Kubernetes Service Monitoring and Observability

mikeyglitz

mikeyGlitz

Posted on January 3, 2021

Kubernetes Service Monitoring and Observability

A common problem that I've run across throughout my career is supporting applications which have gone to production. When supporting a service in production, it is important to be able to identify where things went wrong and how to fix them before customers/end users are impacted.
Application logs are usually first place that I usually check when I'm notified of a production issue. Seems simple enough right? Open a file look for the words "exception" or "error" and backtrack from there. The only problem is that this approach to troubleshooting becomes unsustainable in today's environments where services can be comprised of decentralized, distributed, constituent applications.
How would you go about monitoring multiple services (i.e. micro-service architecture) without the increased cognitive load that comes with complicating the troubleshooting process?

Monitoring and Kubernetes

Although there are multiple ways of performing monitoring which can be dependent on which platform you're using and what tools are available for your platform (i.e. GCP, Azure, AWS), I'm going to be focusing on how to perform monitoring on a Kubernetes cluster.
Fortunately when working in the context of a Kubernetes cluster, there's a fair bit of open source projects which can aid in providing observability and monitoring for services.
For the ease of use, I'll be using Linkerd. Linkerd is a service mesh and is fairly easy to set up. Additionally, with Linkerd, you get Prometheus and Grafana included for FREE!

What is a Service Mesh?

In the context of a Kubernetes cluster, a service mesh is a collection of applications, services, and custom resources which provide observability, scalability, and resiliency for applications in your cluster. Linkerd specifically uses a pod-sidecar called Linkerd Proxy which proxies API calls to your services and provides metrics back to Linkerd. These metrics are reported to Prometheus which is a tool for viewing metrics and managing alerts. Prometheus reports metrics to Grafana which provides visualizations of these metrics in the form of charts and graphs which makes the metrics easier to digest.
Additionally, Grafana has a plugin, Loki which is designed to feed logs to Grafana allowing you to search through logs with relative ease.

The flow for application metrics will resemble the following:
Metrics Flow

Additionally, an application log flow will look like the following:
Application Logging Flow

Setting up Linkerd

Assuming you have your Kubernetes cluster all set up, setting up Linkerd will be relatively straightforward. Linkerd provides a command-line interface (CLI) tool which makes managing Linkerd pretty easy.

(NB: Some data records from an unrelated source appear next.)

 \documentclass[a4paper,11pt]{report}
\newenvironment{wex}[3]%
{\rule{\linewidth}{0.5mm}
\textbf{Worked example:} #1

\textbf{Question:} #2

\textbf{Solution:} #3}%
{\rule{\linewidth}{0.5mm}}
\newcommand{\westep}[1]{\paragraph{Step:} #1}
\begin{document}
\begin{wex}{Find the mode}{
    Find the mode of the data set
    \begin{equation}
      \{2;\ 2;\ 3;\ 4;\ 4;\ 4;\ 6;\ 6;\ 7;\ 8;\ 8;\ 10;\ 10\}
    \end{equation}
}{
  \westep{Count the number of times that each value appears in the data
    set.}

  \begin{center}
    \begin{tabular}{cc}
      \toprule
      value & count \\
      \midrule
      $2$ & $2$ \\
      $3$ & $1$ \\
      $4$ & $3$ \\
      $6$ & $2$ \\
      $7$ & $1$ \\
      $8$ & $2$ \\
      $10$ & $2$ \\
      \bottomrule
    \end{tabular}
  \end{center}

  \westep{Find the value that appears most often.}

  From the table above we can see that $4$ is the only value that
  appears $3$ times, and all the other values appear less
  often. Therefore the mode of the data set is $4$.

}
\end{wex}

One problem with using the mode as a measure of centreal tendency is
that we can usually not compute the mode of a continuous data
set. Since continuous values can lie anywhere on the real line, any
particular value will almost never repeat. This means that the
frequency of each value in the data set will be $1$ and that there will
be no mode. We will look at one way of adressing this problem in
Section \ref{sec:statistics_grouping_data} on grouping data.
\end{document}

Install the CLI following these instructions:

curl -sL https://run.linkerd.io/install | sh
# Add Linkerd to path
export PATH=$PATH:$HOME/.linkerd2/bin
# Deploy Linkerd to your cluster
linkerd install | kubectl apply -f -
Enter fullscreen mode Exit fullscreen mode

From here, you'll be able to access Grafana from the Linkerd Dashboard

# Open a browser window to the linkerd dashboard
linkerd dashboard
Enter fullscreen mode Exit fullscreen mode

Kubernetes resources can be assigned to Linkerd using annotations to either a Deployment or Namespace:

apiVersion: v1
kind: Namespace
metadata:
  linkerd.io/inject: enabled
Enter fullscreen mode Exit fullscreen mode
apiVersion: apps/v1
kind: Deployment
metadata:
  linkerd.io/inject: enabled   
Enter fullscreen mode Exit fullscreen mode

Logging Operator

Logging Operator is a project created by Banzai Cloud which is powered by FluentD and FluentBit in order to perform log discovery.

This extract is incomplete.